Exhalé el aire que llevaba más de un minuto aguantando en los pulmones. Helena, como si se hubiese quitado un gran peso de encima, esperaba mi opinión…

—Y ten en cuenta que ninguno conocíamos en aquel instante ni siquiera la forma ni el lugar donde había muerto Lucas. Ahora pienso que era un mensaje, nos estaba llamando para que supiéramos lo que le había pasado…

—Pero ¿lo relacionas?
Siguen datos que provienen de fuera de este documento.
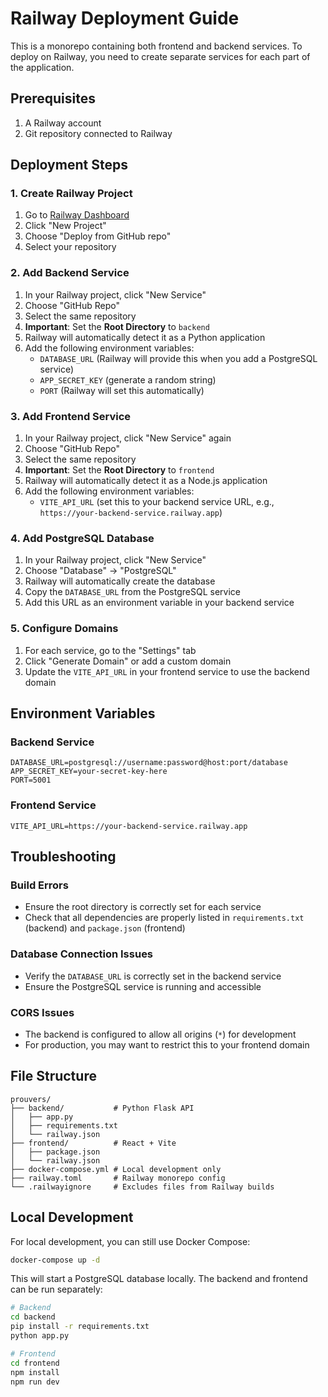 # Railway Deployment Guide

This is a monorepo containing both frontend and backend services. To deploy on Railway, you need to create separate services for each part of the application.

## Prerequisites

1. A Railway account
2. Git repository connected to Railway

## Deployment Steps

### 1. Create Railway Project

1. Go to [Railway Dashboard](https://railway.app/dashboard)
2. Click "New Project"
3. Choose "Deploy from GitHub repo"
4. Select your repository

### 2. Add Backend Service

1. In your Railway project, click "New Service"
2. Choose "GitHub Repo"
3. Select the same repository
4. **Important**: Set the **Root Directory** to `backend`
5. Railway will automatically detect it as a Python application
6. Add the following environment variables:
   - `DATABASE_URL` (Railway will provide this when you add a PostgreSQL service)
   - `APP_SECRET_KEY` (generate a random string)
   - `PORT` (Railway will set this automatically)

### 3. Add Frontend Service

1. In your Railway project, click "New Service" again
2. Choose "GitHub Repo"
3. Select the same repository
4. **Important**: Set the **Root Directory** to `frontend`
5. Railway will automatically detect it as a Node.js application
6. Add the following environment variables:
   - `VITE_API_URL` (set this to your backend service URL, e.g., `https://your-backend-service.railway.app`)

### 4. Add PostgreSQL Database

1. In your Railway project, click "New Service"
2. Choose "Database" → "PostgreSQL"
3. Railway will automatically create the database
4. Copy the `DATABASE_URL` from the PostgreSQL service
5. Add this URL as an environment variable in your backend service

### 5. Configure Domains

1. For each service, go to the "Settings" tab
2. Click "Generate Domain" or add a custom domain
3. Update the `VITE_API_URL` in your frontend service to use the backend domain

## Environment Variables

### Backend Service
```
DATABASE_URL=postgresql://username:password@host:port/database
APP_SECRET_KEY=your-secret-key-here
PORT=5001
```

### Frontend Service
```
VITE_API_URL=https://your-backend-service.railway.app
```

## Troubleshooting

### Build Errors
- Ensure the root directory is correctly set for each service
- Check that all dependencies are properly listed in `requirements.txt` (backend) and `package.json` (frontend)

### Database Connection Issues
- Verify the `DATABASE_URL` is correctly set in the backend service
- Ensure the PostgreSQL service is running and accessible

### CORS Issues
- The backend is configured to allow all origins (`*`) for development
- For production, you may want to restrict this to your frontend domain

## File Structure

```
prouvers/
├── backend/           # Python Flask API
│   ├── app.py
│   ├── requirements.txt
│   └── railway.json
├── frontend/          # React + Vite
│   ├── package.json
│   └── railway.json
├── docker-compose.yml # Local development only
├── railway.toml       # Railway monorepo config
└── .railwayignore     # Excludes files from Railway builds
```

## Local Development

For local development, you can still use Docker Compose:

```bash
docker-compose up -d
```

This will start a PostgreSQL database locally. The backend and frontend can be run separately:

```bash
# Backend
cd backend
pip install -r requirements.txt
python app.py

# Frontend
cd frontend
npm install
npm run dev
```
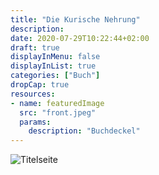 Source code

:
 ```yaml
---
title: "Die Kurische Nehrung"
description:
date: 2020-07-29T10:22:44+02:00
draft: true
displayInMenu: false
displayInList: true
categories: ["Buch"]
dropCap: true
resources:
- name: featuredImage
  src: "front.jpeg"
  params:
    description: "Buchdeckel"
---
```


![Titelseite](title.jpeg)
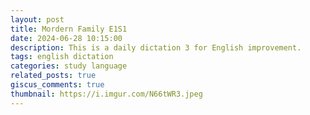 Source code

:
 ```yaml
---
layout: post
title: Mordern Family E1S1
date: 2024-06-28 10:15:00
description: This is a daily dictation 3 for English improvement.
tags: english dictation
categories: study language
related_posts: true
giscus_comments: true
thumbnail: https://i.imgur.com/N66tWR3.jpeg
---
```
En las fotografías ponía que fue encontrado el día 22…

—Sí, pero según nos informó aquel policía anónimo llevaba varios días sin que nadie lo viera… O sea que el momento exacto de la muerte pudo haber sido unos días antes.

—¿Y desde entonces no volviste a ver a Gisbert?

—Jamás. Yo creo que ambos hicimos esfuerzos por olvidamos del asunto… hasta que apareciste tú en nuestras vidas.